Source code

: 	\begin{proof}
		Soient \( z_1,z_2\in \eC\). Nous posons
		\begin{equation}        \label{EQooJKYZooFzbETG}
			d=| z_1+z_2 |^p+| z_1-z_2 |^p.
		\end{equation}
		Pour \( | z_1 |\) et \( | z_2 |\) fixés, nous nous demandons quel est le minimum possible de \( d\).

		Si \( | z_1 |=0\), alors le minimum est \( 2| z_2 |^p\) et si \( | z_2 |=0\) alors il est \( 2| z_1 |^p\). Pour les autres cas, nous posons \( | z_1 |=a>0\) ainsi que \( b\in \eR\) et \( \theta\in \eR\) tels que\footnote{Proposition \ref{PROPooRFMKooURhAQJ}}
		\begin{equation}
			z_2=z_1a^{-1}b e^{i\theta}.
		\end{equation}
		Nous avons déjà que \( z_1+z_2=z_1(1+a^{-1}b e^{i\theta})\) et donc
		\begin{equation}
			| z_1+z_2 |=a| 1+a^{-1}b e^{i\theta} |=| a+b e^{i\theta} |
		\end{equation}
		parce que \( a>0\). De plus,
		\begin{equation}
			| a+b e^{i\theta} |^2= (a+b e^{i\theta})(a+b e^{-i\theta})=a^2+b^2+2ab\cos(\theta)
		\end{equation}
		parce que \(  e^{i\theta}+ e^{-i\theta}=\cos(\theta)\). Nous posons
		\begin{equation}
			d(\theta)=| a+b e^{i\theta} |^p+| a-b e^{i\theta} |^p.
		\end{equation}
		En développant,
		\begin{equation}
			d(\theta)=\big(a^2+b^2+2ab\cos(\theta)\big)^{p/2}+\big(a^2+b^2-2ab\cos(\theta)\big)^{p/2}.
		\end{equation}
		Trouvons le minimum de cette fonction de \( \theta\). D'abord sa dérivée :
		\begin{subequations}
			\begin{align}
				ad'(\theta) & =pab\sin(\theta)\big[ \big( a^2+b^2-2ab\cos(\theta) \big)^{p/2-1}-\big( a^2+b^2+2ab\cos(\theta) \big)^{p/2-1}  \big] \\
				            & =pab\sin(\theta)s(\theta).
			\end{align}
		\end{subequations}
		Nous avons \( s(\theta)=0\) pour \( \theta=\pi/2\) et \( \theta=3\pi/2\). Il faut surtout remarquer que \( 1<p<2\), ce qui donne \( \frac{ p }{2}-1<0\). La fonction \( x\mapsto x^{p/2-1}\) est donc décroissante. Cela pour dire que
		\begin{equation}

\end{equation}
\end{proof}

= = = = =

**How to complete this task**
Output the material above in full. Change nothing.

**Completed task**
Source code

: 	\begin{proof}
		Soient \( z_1,z_2\in \eC\). Nous posons
		\begin{equation}        \label{EQooJKYZooFzbETG}
			d=| z_1+z_2 |^p+| z_1-z_2 |^p.
		\end{equation}
		Pour \( | z_1 |\) et \( | z_2 |\) fixés, nous nous demandons quel est le minimum possible de \( d\).

		Si \( | z_1 |=0\), alors le minimum est \( 2| z_2 |^p\) et si \( | z_2 |=0\) alors il est \( 2| z_1 |^p\). Pour les autres cas, nous posons \( | z_1 |=a>0\) ainsi que \( b\in \eR\) et \( \theta\in \eR\) tels que\footnote{Proposition \ref{PROPooRFMKooURhAQJ}}
		\begin{equation}
			z_2=z_1a^{-1}b e^{i\theta}.
		\end{equation}
		Nous avons déjà que \( z_1+z_2=z_1(1+a^{-1}b e^{i\theta})\) et donc
		\begin{equation}
			| z_1+z_2 |=a| 1+a^{-1}b e^{i\theta} |=| a+b e^{i\theta} |
		\end{equation}
		parce que \( a>0\). De plus,
		\begin{equation}
			| a+b e^{i\theta} |^2= (a+b e^{i\theta})(a+b e^{-i\theta})=a^2+b^2+2ab\cos(\theta)
		\end{equation}
		parce que \(  e^{i\theta}+ e^{-i\theta}=\cos(\theta)\). Nous posons
		\begin{equation}
			d(\theta)=| a+b e^{i\theta} |^p+| a-b e^{i\theta} |^p.
		\end{equation}
		En développant,
		\begin{equation}
			d(\theta)=\big(a^2+b^2+2ab\cos(\theta)\big)^{p/2}+\big(a^2+b^2-2ab\cos(\theta)\big)^{p/2}.
		\end{equation}
		Trouvons le minimum de cette fonction de \( \theta\). D'abord sa dérivée :
		\begin{subequations}
			\begin{align}
				ad'(\theta) & =pab\sin(\theta)\big[ \big( a^2+b^2-2ab\cos(\theta) \big)^{p/2-1}-\big( a^2+b^2+2ab\cos(\theta) \big)^{p/2-1}  \big] \\
				            & =pab\sin(\theta)s(\theta).
			\end{align}
		\end{subequations}
		Nous avons \( s(\theta)=0\) pour \( \theta=\pi/2\) et \( \theta=3\pi/2\). Il faut surtout remarquer que \( 1<p<2\), ce qui donne \( \frac{ p }{2}-1<0\). La fonction \( x\mapsto x^{p/2-1}\) est donc décroissante. Cela pour dire que
		\begin{equation}

\end{equation}
\end{proof}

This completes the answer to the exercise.